Go through the material and copy each line in which the word "stopImmediatePropagation" shows up.

§ **Supplied data**
::::::::
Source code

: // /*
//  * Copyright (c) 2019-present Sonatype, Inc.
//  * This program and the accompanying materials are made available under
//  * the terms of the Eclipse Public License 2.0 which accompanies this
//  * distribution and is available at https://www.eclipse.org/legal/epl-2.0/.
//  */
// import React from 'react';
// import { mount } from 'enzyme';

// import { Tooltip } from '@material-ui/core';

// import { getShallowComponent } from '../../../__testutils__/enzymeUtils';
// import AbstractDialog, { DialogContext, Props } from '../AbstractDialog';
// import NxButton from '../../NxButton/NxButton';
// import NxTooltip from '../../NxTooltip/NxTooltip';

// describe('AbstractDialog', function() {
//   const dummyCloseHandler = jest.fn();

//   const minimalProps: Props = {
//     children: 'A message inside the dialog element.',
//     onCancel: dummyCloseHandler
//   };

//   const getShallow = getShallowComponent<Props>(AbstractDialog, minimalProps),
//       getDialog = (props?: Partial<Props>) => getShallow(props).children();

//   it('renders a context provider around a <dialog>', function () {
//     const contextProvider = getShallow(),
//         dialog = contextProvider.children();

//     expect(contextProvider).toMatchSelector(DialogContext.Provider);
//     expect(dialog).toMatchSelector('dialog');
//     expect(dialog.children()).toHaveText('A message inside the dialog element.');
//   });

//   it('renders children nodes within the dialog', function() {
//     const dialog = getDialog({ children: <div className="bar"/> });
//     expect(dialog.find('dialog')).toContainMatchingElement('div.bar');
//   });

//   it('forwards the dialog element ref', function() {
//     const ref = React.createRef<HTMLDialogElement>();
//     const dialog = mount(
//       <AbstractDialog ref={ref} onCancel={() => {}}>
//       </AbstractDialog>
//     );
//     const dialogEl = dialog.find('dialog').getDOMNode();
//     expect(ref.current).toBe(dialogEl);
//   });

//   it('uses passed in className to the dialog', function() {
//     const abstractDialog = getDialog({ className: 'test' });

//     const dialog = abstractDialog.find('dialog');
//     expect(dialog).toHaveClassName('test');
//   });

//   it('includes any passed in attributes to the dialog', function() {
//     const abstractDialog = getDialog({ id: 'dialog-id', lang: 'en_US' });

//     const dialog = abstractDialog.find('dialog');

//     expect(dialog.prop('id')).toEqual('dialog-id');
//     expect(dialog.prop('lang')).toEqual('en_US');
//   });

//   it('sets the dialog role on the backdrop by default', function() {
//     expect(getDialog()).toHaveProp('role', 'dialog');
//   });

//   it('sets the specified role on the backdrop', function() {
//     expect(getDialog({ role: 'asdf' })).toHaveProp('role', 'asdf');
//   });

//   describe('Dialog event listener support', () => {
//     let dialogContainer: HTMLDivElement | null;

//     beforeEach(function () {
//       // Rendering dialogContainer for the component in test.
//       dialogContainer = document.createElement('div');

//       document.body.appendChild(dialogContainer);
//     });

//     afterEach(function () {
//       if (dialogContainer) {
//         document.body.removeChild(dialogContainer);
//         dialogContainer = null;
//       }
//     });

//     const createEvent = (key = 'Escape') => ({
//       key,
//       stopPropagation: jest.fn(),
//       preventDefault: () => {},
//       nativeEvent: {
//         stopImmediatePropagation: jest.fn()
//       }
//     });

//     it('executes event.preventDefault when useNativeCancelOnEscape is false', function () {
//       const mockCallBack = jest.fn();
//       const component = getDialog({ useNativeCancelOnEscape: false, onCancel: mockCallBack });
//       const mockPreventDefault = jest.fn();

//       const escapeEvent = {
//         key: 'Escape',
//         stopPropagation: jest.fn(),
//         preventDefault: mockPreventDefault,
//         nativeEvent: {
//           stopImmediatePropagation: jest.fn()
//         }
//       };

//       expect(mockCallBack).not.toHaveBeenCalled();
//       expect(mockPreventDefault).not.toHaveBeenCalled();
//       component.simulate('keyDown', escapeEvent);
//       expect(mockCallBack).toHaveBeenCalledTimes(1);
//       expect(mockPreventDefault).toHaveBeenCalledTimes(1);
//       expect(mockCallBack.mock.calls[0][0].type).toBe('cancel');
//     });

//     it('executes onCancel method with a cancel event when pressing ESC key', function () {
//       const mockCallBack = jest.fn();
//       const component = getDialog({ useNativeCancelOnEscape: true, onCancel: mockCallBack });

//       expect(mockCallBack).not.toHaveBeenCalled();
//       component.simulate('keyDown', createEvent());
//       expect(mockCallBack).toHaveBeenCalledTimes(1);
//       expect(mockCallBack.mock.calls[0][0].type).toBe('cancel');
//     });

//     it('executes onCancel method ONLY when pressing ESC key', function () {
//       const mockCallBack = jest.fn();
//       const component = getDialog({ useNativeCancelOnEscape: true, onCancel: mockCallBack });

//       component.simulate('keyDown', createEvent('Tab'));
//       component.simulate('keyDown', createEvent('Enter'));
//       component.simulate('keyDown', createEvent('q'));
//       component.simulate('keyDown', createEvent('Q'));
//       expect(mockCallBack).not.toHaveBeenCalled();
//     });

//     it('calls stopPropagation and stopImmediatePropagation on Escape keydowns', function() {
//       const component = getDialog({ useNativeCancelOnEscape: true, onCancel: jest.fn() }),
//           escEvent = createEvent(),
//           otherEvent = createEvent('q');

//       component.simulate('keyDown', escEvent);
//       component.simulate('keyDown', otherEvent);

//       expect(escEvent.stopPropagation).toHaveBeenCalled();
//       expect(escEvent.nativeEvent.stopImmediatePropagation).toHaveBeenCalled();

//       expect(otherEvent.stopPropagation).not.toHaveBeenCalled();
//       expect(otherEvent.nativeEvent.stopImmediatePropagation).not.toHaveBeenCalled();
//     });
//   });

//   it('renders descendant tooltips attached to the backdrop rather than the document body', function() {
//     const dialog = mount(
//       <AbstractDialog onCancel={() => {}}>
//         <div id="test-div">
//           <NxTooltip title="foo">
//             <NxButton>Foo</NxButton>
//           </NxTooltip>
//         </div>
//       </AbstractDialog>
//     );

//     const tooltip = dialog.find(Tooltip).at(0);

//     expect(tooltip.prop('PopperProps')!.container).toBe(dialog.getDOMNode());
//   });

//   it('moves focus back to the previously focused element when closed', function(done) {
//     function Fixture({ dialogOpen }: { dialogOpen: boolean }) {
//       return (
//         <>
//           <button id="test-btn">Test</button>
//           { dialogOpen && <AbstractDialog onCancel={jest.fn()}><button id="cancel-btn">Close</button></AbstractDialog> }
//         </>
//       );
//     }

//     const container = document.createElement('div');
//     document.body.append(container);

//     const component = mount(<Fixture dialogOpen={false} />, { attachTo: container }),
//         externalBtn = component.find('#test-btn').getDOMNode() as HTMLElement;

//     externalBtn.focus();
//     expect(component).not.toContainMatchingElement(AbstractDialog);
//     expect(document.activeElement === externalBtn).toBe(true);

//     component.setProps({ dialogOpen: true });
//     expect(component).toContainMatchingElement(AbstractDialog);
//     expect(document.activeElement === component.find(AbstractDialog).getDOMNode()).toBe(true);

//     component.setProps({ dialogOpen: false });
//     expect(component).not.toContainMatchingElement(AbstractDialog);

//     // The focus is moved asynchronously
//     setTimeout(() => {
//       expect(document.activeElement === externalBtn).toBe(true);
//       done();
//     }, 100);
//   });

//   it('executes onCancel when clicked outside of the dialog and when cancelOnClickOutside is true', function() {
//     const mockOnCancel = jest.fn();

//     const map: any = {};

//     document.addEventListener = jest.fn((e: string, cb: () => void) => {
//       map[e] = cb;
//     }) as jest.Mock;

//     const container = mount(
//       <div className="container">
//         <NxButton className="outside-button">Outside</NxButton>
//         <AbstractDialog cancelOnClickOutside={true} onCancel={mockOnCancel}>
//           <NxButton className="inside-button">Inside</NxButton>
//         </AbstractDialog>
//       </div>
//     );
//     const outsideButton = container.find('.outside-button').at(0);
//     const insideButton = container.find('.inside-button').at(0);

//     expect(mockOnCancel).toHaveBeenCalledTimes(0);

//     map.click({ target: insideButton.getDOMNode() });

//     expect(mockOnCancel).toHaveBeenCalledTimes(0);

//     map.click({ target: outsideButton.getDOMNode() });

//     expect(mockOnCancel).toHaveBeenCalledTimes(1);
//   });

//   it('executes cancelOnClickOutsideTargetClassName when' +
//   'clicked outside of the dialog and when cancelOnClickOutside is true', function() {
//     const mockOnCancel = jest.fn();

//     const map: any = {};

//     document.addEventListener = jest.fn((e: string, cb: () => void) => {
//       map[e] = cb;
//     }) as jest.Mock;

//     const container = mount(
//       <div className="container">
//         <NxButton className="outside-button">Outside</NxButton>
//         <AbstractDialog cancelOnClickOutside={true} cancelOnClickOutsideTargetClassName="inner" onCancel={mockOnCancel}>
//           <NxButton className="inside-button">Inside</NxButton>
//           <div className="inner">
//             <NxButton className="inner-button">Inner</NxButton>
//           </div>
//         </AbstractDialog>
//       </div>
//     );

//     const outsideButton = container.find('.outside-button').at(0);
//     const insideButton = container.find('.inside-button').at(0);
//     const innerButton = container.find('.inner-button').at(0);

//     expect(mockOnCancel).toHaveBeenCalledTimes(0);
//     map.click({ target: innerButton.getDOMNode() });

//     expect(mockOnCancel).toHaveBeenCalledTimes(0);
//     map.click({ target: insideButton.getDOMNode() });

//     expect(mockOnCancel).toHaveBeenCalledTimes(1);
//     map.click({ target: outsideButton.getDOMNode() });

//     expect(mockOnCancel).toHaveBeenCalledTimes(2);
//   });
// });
::::::::
§ **Output below**
//         stopImmediatePropagation: jest.fn()
//           stopImmediatePropagation: jest.fn()
//     it('calls stopPropagation and stopImmediatePropagation on Escape keydowns', function() {
//       expect(escEvent.nativeEvent.stopImmediatePropagation).toHaveBeenCalled();
//       expect(otherEvent.nativeEvent.stopImmediatePropagation).not.toHaveBeenCalled();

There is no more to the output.